— PROMPT —
Here is the task for the records below: repeat exactly the lines from the one with "As Meier explains" to the one with "Solutions Architect Assoc.", both included, and nothing else.
═══ GIVEN RECORDS
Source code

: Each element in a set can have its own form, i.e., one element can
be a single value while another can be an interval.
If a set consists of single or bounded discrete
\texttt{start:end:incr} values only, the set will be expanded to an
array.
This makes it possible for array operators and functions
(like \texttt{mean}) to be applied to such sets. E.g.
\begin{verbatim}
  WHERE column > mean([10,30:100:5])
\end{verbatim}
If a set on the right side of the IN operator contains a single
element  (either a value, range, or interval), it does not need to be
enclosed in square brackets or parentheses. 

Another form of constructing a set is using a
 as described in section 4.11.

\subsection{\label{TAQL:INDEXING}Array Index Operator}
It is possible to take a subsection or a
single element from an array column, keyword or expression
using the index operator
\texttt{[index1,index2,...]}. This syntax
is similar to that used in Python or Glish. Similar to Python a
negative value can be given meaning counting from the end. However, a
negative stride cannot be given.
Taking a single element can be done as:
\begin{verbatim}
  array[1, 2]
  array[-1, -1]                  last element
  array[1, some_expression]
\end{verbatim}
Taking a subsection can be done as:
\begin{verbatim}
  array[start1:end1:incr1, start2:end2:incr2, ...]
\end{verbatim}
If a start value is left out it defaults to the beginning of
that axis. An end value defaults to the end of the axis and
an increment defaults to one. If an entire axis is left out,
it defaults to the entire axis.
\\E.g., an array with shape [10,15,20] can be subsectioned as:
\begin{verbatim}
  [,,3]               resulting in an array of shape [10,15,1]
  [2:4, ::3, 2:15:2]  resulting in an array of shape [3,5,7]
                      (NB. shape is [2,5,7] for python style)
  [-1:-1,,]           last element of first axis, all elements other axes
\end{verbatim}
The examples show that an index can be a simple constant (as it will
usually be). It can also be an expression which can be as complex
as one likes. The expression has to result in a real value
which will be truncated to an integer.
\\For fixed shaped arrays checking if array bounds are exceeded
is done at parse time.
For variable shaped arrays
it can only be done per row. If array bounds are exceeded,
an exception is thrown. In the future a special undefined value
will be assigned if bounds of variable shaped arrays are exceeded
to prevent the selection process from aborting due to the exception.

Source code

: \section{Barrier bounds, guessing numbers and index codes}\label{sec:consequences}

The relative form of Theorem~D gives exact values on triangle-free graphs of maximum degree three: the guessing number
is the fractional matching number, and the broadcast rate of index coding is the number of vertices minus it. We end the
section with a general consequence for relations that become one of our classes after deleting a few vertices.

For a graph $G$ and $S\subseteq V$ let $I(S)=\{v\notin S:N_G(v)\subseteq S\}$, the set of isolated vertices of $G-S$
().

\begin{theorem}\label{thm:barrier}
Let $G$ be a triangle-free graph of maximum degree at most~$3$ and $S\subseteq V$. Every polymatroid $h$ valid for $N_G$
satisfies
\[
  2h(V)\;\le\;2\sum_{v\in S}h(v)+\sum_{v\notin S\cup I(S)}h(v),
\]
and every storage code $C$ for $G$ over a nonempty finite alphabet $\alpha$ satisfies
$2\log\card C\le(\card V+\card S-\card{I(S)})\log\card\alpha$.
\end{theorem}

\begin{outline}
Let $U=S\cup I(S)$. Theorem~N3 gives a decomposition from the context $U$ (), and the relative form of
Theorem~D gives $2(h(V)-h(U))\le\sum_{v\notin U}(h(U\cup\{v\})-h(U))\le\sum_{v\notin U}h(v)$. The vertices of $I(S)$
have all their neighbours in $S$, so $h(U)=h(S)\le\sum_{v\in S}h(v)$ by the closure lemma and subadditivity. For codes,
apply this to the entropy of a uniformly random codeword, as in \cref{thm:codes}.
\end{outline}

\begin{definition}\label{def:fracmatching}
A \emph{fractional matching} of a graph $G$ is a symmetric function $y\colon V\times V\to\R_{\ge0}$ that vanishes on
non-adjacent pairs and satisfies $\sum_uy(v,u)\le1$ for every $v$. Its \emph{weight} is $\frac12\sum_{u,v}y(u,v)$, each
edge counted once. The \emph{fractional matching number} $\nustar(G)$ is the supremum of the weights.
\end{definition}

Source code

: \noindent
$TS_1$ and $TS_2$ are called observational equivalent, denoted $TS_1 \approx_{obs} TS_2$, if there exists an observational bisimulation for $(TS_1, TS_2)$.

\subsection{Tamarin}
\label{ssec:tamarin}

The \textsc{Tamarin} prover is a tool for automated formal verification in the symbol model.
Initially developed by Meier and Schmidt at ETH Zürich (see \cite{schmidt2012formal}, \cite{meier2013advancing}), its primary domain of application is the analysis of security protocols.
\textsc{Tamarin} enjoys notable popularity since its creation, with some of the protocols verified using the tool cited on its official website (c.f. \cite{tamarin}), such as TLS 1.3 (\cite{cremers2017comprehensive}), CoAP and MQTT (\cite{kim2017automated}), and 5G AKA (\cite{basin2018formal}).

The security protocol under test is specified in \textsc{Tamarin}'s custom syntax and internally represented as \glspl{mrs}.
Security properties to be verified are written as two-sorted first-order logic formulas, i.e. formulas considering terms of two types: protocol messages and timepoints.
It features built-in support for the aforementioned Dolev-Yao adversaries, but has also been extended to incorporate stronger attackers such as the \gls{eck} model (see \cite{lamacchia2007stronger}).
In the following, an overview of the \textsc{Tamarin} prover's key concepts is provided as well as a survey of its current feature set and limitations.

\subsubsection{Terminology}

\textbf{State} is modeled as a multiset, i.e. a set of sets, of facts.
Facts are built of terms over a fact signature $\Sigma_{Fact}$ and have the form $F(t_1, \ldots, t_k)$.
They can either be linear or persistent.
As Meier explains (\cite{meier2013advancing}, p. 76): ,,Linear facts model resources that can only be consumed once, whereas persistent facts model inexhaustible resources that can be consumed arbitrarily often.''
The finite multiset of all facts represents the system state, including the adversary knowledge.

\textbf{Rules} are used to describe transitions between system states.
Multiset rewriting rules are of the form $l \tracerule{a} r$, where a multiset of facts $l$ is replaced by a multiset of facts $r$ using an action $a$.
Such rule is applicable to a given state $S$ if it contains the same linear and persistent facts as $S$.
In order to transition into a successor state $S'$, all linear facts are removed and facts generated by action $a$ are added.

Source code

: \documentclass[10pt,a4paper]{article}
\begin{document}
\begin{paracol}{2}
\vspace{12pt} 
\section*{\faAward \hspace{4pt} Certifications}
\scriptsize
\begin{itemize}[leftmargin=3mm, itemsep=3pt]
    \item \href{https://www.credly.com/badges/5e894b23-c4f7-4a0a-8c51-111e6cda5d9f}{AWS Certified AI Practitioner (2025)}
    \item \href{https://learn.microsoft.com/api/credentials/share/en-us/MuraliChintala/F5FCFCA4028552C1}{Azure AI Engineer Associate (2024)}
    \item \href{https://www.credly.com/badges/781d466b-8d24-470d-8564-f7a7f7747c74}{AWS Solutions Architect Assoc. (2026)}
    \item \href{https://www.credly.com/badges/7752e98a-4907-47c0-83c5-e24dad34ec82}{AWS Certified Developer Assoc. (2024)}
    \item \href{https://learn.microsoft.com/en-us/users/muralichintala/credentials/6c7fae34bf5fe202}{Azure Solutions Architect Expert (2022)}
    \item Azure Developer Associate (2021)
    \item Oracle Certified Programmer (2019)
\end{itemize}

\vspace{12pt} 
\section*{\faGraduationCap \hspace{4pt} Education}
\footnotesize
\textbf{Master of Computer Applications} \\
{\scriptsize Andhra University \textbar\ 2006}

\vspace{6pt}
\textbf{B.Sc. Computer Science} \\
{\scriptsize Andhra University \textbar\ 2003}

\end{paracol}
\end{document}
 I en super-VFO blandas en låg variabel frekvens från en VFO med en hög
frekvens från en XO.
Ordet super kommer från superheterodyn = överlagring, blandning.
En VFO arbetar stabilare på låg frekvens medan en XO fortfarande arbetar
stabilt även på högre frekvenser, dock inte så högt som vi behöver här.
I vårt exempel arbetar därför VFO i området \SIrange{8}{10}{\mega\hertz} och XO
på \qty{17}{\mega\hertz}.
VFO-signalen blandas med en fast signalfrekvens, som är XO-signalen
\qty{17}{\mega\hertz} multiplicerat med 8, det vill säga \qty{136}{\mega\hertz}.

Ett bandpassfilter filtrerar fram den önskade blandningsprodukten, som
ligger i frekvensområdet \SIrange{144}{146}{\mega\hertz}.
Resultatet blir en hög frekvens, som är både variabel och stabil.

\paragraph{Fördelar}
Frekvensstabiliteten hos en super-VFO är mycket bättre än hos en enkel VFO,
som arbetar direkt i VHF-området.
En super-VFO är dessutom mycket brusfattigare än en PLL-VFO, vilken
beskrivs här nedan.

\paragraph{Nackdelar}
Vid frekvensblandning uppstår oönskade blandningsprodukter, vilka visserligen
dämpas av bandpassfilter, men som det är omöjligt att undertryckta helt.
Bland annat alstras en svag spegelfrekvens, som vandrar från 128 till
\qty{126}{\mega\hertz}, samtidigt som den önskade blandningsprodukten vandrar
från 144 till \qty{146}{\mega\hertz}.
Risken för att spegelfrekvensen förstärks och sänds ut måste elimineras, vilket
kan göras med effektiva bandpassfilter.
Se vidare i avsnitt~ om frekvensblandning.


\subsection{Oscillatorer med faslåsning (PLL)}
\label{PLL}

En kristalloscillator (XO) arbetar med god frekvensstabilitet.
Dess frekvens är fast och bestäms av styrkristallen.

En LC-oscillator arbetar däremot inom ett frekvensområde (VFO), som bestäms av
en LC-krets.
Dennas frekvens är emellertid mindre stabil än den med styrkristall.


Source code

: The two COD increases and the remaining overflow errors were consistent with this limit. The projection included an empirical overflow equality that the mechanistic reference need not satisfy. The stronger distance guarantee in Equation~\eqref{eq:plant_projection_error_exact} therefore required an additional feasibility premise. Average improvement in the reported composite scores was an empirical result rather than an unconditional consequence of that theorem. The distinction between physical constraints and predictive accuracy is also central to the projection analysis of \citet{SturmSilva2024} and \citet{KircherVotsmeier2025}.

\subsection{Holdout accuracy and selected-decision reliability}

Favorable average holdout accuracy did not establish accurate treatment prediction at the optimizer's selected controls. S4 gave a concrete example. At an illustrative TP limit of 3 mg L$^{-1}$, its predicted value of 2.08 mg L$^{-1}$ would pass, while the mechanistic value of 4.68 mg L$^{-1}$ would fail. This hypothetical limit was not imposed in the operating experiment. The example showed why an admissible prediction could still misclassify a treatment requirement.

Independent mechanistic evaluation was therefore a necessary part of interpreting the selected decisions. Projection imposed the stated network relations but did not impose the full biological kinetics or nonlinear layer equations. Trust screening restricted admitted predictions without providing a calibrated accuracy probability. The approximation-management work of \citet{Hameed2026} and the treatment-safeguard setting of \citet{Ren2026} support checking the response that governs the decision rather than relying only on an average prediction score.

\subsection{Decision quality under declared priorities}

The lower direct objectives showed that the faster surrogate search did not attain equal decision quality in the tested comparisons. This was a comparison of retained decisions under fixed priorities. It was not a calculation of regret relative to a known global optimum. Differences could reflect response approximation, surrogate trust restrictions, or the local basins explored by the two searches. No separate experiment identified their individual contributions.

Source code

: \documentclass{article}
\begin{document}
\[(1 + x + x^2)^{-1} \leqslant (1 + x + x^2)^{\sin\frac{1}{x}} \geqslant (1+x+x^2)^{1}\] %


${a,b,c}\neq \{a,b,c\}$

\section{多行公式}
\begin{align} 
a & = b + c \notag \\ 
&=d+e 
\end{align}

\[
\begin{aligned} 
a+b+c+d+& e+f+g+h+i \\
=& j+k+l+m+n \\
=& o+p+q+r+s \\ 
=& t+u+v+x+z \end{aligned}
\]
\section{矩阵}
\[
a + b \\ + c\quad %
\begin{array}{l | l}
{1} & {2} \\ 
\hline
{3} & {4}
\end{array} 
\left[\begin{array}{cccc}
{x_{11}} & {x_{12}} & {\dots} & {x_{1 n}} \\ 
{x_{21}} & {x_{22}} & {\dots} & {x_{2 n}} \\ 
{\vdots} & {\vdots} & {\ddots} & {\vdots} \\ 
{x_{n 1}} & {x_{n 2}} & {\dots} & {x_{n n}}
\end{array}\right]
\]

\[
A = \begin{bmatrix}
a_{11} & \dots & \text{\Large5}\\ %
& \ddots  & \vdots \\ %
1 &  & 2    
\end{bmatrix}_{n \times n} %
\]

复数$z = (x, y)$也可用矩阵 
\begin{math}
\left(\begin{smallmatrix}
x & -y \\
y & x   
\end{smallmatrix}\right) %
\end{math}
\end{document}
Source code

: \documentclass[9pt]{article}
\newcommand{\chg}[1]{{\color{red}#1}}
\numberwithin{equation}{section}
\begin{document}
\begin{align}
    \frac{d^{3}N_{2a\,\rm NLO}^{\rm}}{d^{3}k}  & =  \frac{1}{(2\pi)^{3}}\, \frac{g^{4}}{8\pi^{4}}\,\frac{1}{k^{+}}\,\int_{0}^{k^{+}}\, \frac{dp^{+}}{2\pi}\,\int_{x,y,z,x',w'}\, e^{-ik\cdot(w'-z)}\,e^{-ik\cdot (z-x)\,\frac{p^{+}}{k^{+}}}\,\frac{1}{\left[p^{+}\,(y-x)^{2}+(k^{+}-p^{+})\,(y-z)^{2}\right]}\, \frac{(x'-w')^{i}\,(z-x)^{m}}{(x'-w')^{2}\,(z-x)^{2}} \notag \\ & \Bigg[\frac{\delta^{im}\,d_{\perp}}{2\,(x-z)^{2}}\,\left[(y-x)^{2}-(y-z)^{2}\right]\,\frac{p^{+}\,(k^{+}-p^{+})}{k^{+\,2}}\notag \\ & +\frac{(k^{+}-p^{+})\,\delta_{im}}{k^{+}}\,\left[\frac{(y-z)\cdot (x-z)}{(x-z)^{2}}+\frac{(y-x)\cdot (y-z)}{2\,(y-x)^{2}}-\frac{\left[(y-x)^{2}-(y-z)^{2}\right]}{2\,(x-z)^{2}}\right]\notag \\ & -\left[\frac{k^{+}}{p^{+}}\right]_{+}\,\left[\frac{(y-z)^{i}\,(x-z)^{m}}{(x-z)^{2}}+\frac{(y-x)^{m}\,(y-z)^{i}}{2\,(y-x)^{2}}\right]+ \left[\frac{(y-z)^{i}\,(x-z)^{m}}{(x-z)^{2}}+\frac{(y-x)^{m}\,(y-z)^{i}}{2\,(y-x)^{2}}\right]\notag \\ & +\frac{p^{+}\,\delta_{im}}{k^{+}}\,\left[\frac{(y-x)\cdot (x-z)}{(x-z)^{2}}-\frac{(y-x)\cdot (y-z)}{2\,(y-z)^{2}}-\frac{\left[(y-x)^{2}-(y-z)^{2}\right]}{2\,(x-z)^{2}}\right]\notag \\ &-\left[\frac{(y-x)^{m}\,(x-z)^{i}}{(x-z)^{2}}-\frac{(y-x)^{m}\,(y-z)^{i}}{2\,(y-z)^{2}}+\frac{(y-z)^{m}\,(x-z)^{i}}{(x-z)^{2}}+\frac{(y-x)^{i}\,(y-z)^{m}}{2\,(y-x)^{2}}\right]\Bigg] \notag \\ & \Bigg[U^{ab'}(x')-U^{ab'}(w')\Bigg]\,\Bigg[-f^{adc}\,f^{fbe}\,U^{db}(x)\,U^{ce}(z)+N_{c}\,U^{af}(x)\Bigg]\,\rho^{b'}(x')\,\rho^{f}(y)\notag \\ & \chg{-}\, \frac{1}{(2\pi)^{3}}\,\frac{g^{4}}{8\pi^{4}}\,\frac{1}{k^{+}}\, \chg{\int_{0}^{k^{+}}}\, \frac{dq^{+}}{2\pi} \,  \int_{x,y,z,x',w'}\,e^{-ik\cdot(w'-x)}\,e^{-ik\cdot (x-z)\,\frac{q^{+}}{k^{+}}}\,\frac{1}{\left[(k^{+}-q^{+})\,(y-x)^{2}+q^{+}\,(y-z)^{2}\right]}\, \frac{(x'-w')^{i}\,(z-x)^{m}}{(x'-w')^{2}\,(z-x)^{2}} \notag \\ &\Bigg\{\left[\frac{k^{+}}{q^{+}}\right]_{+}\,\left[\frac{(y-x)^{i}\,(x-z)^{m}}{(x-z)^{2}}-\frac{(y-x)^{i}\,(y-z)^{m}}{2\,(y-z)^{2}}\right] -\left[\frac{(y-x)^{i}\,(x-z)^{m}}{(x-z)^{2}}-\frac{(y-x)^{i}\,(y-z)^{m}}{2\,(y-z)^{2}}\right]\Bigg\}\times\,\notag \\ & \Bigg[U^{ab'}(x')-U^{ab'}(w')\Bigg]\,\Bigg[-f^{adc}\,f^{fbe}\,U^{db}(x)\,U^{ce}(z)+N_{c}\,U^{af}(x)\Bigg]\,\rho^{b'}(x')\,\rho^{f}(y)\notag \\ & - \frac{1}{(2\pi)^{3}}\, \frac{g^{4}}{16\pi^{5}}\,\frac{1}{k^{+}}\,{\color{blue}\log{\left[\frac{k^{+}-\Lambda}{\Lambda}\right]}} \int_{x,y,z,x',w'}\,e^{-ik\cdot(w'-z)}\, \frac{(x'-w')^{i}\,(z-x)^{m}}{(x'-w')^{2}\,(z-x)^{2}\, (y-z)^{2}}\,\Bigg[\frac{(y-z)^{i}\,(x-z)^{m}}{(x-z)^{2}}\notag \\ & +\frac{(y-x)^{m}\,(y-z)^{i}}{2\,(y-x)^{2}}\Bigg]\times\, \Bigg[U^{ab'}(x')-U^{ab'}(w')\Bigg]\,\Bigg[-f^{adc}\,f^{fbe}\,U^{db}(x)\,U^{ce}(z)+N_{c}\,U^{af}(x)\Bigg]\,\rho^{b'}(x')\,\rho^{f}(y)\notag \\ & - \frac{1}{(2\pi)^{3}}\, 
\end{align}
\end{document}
══════
— RESPONSE BOX —
As Meier explains (\cite{meier2013advancing}, p. 76): ,,Linear facts model resources that can only be consumed once, whereas persistent facts model inexhaustible resources that can be consumed arbitrarily often.''
The finite multiset of all facts represents the system state, including the adversary knowledge.

\textbf{Rules} are used to describe transitions between system states.
Multiset rewriting rules are of the form $l \tracerule{a} r$, where a multiset of facts $l$ is replaced by a multiset of facts $r$ using an action $a$.
Such rule is applicable to a given state $S$ if it contains the same linear and persistent facts as $S$.
In order to transition into a successor state $S'$, all linear facts are removed and facts generated by action $a$ are added.

Source code

: \documentclass[10pt,a4paper]{article}
\begin{document}
\begin{paracol}{2}
\vspace{12pt} 
\section*{\faAward \hspace{4pt} Certifications}
\scriptsize
\begin{itemize}[leftmargin=3mm, itemsep=3pt]
    \item \href{https://www.credly.com/badges/5e894b23-c4f7-4a0a-8c51-111e6cda5d9f}{AWS Certified AI Practitioner (2025)}
    \item \href{https://learn.microsoft.com/api/credentials/share/en-us/MuraliChintala/F5FCFCA4028552C1}{Azure AI Engineer Associate (2024)}
    \item \href{https://www.credly.com/badges/781d466b-8d24-470d-8564-f7a7f7747c74}{AWS Solutions Architect Assoc. (2026)}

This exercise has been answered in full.